DATASET ENTRIES »

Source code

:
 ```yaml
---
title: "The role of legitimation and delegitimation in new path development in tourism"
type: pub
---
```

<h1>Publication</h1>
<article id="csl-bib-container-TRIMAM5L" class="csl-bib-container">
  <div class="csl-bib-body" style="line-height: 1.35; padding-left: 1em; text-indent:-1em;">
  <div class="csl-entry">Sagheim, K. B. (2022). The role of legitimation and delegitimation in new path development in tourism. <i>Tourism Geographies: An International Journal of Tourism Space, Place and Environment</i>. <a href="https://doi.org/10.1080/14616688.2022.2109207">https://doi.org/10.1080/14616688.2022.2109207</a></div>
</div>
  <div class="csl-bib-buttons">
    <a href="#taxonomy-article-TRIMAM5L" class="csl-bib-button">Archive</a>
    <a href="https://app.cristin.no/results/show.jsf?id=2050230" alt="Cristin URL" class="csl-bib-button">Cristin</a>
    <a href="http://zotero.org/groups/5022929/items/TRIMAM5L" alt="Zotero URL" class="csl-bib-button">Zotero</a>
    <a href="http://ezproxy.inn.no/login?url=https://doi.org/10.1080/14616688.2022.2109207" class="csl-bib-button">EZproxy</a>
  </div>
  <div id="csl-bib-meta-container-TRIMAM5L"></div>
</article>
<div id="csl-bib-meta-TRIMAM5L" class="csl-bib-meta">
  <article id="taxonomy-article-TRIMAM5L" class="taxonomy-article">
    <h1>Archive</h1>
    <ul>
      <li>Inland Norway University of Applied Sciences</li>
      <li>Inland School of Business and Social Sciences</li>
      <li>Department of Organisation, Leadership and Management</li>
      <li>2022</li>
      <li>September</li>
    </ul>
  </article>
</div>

WHAT IS BEING ASKED » The lines to copy are those in the listing that contain "development".

ANSWER BOX »
title: "The role of legitimation and delegitimation in new path development in tourism"
  <div class="csl-entry">Sagheim, K. B. (2022). The role of legitimation and delegitimation in new path development in tourism. <i>Tourism Geographies: An International Journal of Tourism Space, Place and Environment</i>. <a href="https://doi.org/10.1080/14616688.2022.2109207">https://doi.org/10.1080/14616688.2022.2109207</a></div>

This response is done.